SUPPLIED DATA
+ + + + + + +
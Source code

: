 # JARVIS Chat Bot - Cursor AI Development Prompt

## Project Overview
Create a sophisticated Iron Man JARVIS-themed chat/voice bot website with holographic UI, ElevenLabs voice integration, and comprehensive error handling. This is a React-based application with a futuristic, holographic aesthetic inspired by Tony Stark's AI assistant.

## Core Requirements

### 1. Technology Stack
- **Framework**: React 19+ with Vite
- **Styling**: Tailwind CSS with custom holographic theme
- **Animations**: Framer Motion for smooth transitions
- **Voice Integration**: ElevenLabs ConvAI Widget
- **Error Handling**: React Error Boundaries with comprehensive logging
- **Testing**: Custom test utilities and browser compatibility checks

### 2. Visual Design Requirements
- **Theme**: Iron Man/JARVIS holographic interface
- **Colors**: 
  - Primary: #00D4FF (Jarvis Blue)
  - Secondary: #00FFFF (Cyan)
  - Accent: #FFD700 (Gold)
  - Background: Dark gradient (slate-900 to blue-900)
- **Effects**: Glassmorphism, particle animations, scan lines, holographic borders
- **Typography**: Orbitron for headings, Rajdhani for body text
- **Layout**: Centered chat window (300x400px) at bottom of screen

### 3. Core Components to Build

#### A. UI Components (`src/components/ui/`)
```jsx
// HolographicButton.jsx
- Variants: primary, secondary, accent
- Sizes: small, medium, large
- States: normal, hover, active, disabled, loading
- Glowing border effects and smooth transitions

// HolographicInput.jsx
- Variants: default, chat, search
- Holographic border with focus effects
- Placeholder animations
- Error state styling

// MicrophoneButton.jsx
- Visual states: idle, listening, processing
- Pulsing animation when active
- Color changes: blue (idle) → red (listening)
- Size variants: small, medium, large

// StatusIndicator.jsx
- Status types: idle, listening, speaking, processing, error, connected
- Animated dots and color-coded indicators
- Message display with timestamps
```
+ + + + + + +
PROBLEM REQUIREMENTS
The task calls for all lines in the entries that hold "ElevenLabs".

RESPONSE FOR THIS EXERCISE
Create a sophisticated Iron Man JARVIS-themed chat/voice bot website with holographic UI, ElevenLabs voice integration, and comprehensive error handling. This is a React-based application with a futuristic, holographic aesthetic inspired by Tony Stark's AI assistant.
- **Voice Integration**: ElevenLabs ConvAI Widget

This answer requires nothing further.